覚醒の一歩手前で見る夢は、実際の出来事や現在自分が置かれている状況に似通った内容であることが多い。

今朝の夢はまさにそんな夢だが現実の延長線上にある夢物語などまったく夢でも何でもない。そう、夢はもっと夢らしくあってほしいものだ。

私はこの日、何か所要があったのか会社の出勤時刻をとうに遅れていた。すでに新入社員研修は始まっており、私の同僚も研修に駆り出され全体進行に追われている。その同僚は慣れない役割を担わされ、かなりテンパっている様子だ。私は到着が遅れたことを同僚に詫び、ホテルのコンベンションホールのような豪奢なシャンデリアの下がる会場で新人職員らの質問に応じ始める。

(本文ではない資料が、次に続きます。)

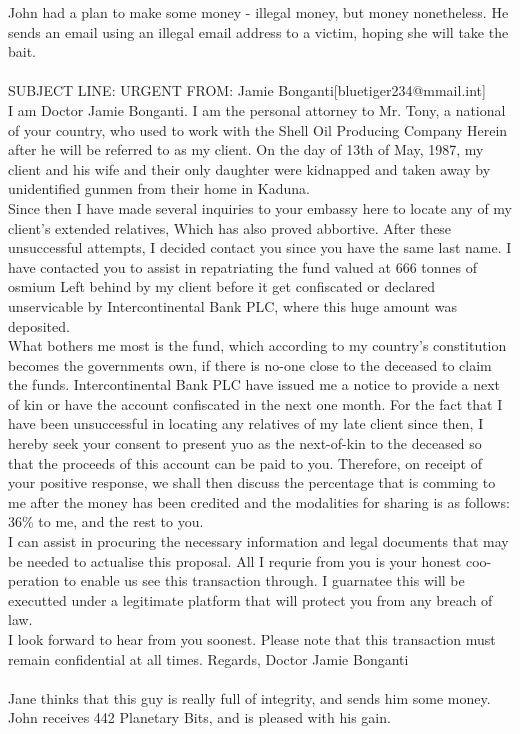 \documentclass{article}
\begin{document}
John had a plan to make some money {-} illegal money, but money nonetheless.
He sends an email using an illegal email address to a victim, hoping she will take the bait.
\\\\
SUBJECT LINE: URGENT
FROM: Jamie Bonganti[bluetiger234@mmail.int]
\\
I am Doctor Jamie Bonganti.
I am the personal attorney to Mr. Tony, a national of your country, who used to work with the Shell Oil Producing Company
Herein after he will be referred to as my client.
On the day of 13th of May, 1987, my client and his wife and their only daughter were kidnapped and taken away by unidentified gunmen from their home in Kaduna.
\\
Since then I have made several inquiries to your embassy here to locate any of my client's extended relatives, Which has also proved abbortive.
After these unsuccessful attempts, I decided contact you since you have the same last name.
I have contacted you to assist in repatriating the fund valued at 666 tonnes of osmium Left behind by my client before it get confiscated or declared unservicable by Intercontinental Bank PLC, where this huge amount was deposited.
\\
What bothers me most is the fund, which according to my country's constitution becomes the governments own, if there is no{-}one close to the deceased to claim the funds.
Intercontinental Bank PLC have issued me a notice to provide a next of kin or have the account confiscated in the next one month.
For the fact that I have been unsuccessful in locating any relatives of my late client since then, I hereby seek your consent to present yuo as the next{-}of{-}kin to the deceased so that the proceeds of this account can be paid to you.
Therefore, on receipt of your positive response, we shall then discuss the percentage that is comming to me after the money has been credited and the modalities for sharing is as follows: 36\% to me, and the rest to you.
\\
I can assist in procuring the necessary information and legal documents that may be needed to actualise this proposal.
All I requrie from you is your honest coo{-}peration to enable us see this transaction through.
I guarnatee this will be executted under a legitimate platform that will protect you from any breach of law.
\\
I look forward to hear from you soonest.
Please note that this transaction must remain confidential at all times.
Regards, Doctor Jamie Bonganti
\\\\
Jane thinks that this guy is really full of integrity, and sends him some money.
John receives 442 Planetary Bits, and is pleased with his gain.
\end{document}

そこへ、当社のお客様の体調が悪いようだと誰からの報告を受け、会場そばのエレベーターに急行する。するとエレベーターの中には、高齢の男性が倒れており、顔面蒼白し意識があるかもわからない。エレベーターの床に敷き詰められた絨毯は男性の吐しゃ物で汚染されている。赤紫のアラベスク文様を模した絨毯が台無しであった。                

私は、お客様の身を案じることもせず、執拗にこのあとの対応に関するシュミレーションを脳内で重ねていた。当社のお客様である以上、私が会場のマネージャーに絨毯の謝罪をしなければらならいだろう、絨毯のクリーニング代は私が代わって支払うべきだろうか、これは腹を括るしかないな、などと考えている。

すると今度は、私と同期で入ったスタッフの具合が悪いとの誰からの報告を受け、その場を放り出してスタッフがいる病室へ向かう。同期は、固く目をつむり、顔も土気色に変わり果て、ベッドにぐったりと横たわっている。体はベッドの下方にずり下がり、膝を抱えるようにして寝ている。ジッと顔を見ていると、同期は口を開けた。隙間のあいた歯をのぞかせている。土気色の顔と白い歯のコントラストに何故か妙に惹かれ、私は同期の顔をじっと見ていた。

ここで目が醒めた。寝ながらにしてなお仕事をしている自分に声をかける言葉もほとほとない。あまりに現実とリンクし過ぎた夢で朝の5時から気落ちしてしまった。

毎年この時期は、次年度の新入社員の迎え入れの準備で私はあちこち根まわしに奔走している。年1の業務は担当が明確化されていない。そのため誰かがやらなきゃ回らない。目覚めたそばから「あの件、〇〇さんに連絡入れとかなくちゃ」とタスクが浮ぶ。

また、とある案件について背景および見解を私が説明をしなければならない状況となっている。夢の中のエレベーターで倒れたお客様の対応そのまんまである。私がやらなきゃならないと自身を諫めつつも、受容と回避とがせめぎ合い葛藤は一向に解消されることはない。この数日まったくもって気が晴れない。

そして体調不良の同期を見据える場面。これまで仕事で同じような立場にことごとく立たされ、共同戦線を張って来た間柄だとひっそり認識していた。しかし、同期は私を置いて戦線を離脱した。病の床に臥せる同期に小さな憤りと羨望がないまぜになった感情を私は投げつけたかったのかもしれない。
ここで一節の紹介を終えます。